Common Goldeneye pairs winter here and forage for fish in some of the deeper stretches of water. The Common Goldeneye are often joined by Barrow’s Goldeneye. In 2011 the river was visited by a Long-tailed Duck for several weeks.
In addition to the geese and shovelers, this part of the river is winter home to large numbers of Bufflehead. Their bright white heads and sides glisten in the winter sunlight. The little guys are active and regularly disappear as they dive for food at the bottom of the river. Later in the season they begin to pair up and males aggressively defend their chosen companion.
In summer the river flows fluctuate but still host a few ducks and shorebirds such as the Killdeer. Peregrine Falcons have been known to frequent this stretch of the river, feasting upon the unwary ducks. A man living close to the river reported the falcon eating a duck on the large gravel bar just downstream to the north of the Evans Avenue bridge.

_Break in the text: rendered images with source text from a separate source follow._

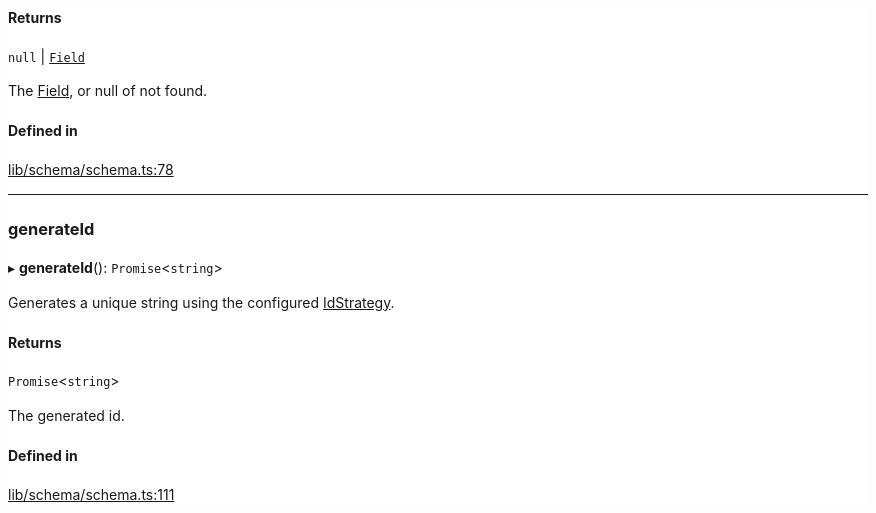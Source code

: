 #### Returns

``null`` \| [`Field`](Field.md)

The [Field](Field.md), or null of not found.

#### Defined in

[lib/schema/schema.ts:78](https://github.com/redis/redis-om-node/blob/660c639/lib/schema/schema.ts#L78)

___

### generateId

▸ **generateId**(): `Promise`<`string`\>

Generates a unique string using the configured [IdStrategy](../README.md#idstrategy).

#### Returns

`Promise`<`string`\>

The generated id.

#### Defined in

[lib/schema/schema.ts:111](https://github.com/redis/redis-om-node/blob/660c639/lib/schema/schema.ts#L111)
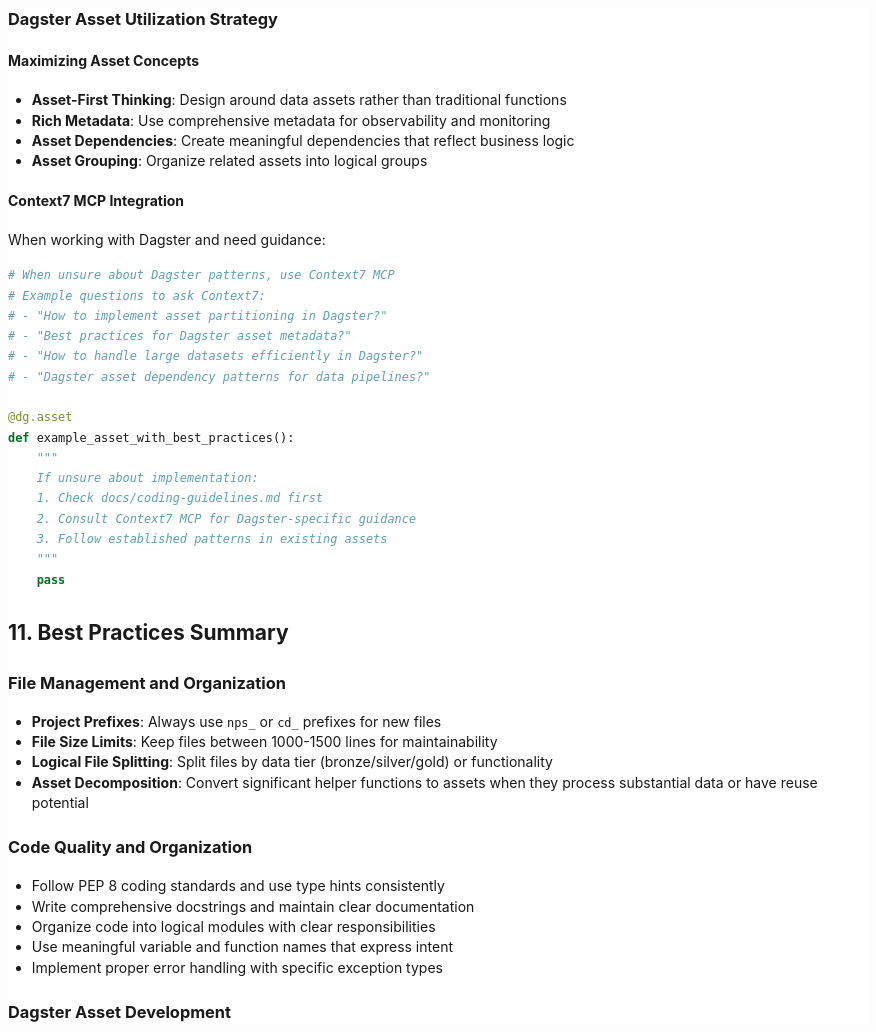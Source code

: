 ### Dagster Asset Utilization Strategy

#### Maximizing Asset Concepts

- **Asset-First Thinking**: Design around data assets rather than traditional functions
- **Rich Metadata**: Use comprehensive metadata for observability and monitoring
- **Asset Dependencies**: Create meaningful dependencies that reflect business logic
- **Asset Grouping**: Organize related assets into logical groups

#### Context7 MCP Integration

When working with Dagster and need guidance:

```python
# When unsure about Dagster patterns, use Context7 MCP
# Example questions to ask Context7:
# - "How to implement asset partitioning in Dagster?"
# - "Best practices for Dagster asset metadata?"
# - "How to handle large datasets efficiently in Dagster?"
# - "Dagster asset dependency patterns for data pipelines?"

@dg.asset
def example_asset_with_best_practices():
    """
    If unsure about implementation:
    1. Check docs/coding-guidelines.md first
    2. Consult Context7 MCP for Dagster-specific guidance
    3. Follow established patterns in existing assets
    """
    pass
```

## 11. Best Practices Summary

### File Management and Organization

- **Project Prefixes**: Always use `nps_` or `cd_` prefixes for new files
- **File Size Limits**: Keep files between 1000-1500 lines for maintainability
- **Logical File Splitting**: Split files by data tier (bronze/silver/gold) or functionality
- **Asset Decomposition**: Convert significant helper functions to assets when they process substantial data or have reuse potential

### Code Quality and Organization

- Follow PEP 8 coding standards and use type hints consistently
- Write comprehensive docstrings and maintain clear documentation
- Organize code into logical modules with clear responsibilities
- Use meaningful variable and function names that express intent
- Implement proper error handling with specific exception types

### Dagster Asset Development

Great Blue Herons stalk fish along the river and in Overland Pond, where trout are stocked by Division of Wildlife (now Parks and Wildlife). Flocks of Bushtits flit through the elms and Russian olive along the edge of the golf course, Red-tailed Hawks hunt both the river and the banks along it. I observed one belly deep in the shallow water just north of the Florida Street bridge.
Northern Flickers call and search for ants on the golf course, along the path. Robins nest in the trees all along the river, crows can be heard calling and sometimes ganging up on the hawks that dare to show themselves in their territory.
Chickadees are a common sight along the river, and we have found Ruby-crowned Kinglets there in the winter.
Of course the residences along the river attract their share of House Sparrows, though few of these seem to venture close to the river; that is left to the brightly colored House Finches. Rock Pigeons also use the bridges as perching platforms.
In the winter an occasional American Dipper has been seen hunting insect larvae in the faster water.
This is an easy walk, about 3/4 of mile in length, one way. There is ample parking at Grant Frontier Park south of Evans on the east side of the river. You may also park at Overland Park Pond, just off the north side of Florida, also on the east side of the river.
Whatever the season, whatever the weather, you will find many people enjoying the walk along the river. Many are regulars and can tell you about the birds seen there recently.
I hope you see why several of us call this a favorite birding spot in Denver – I am sure that others have seen and can report birds that I have not mentioned. Take a morning and enjoy this stretch of the river. The birds are there waiting for your visit.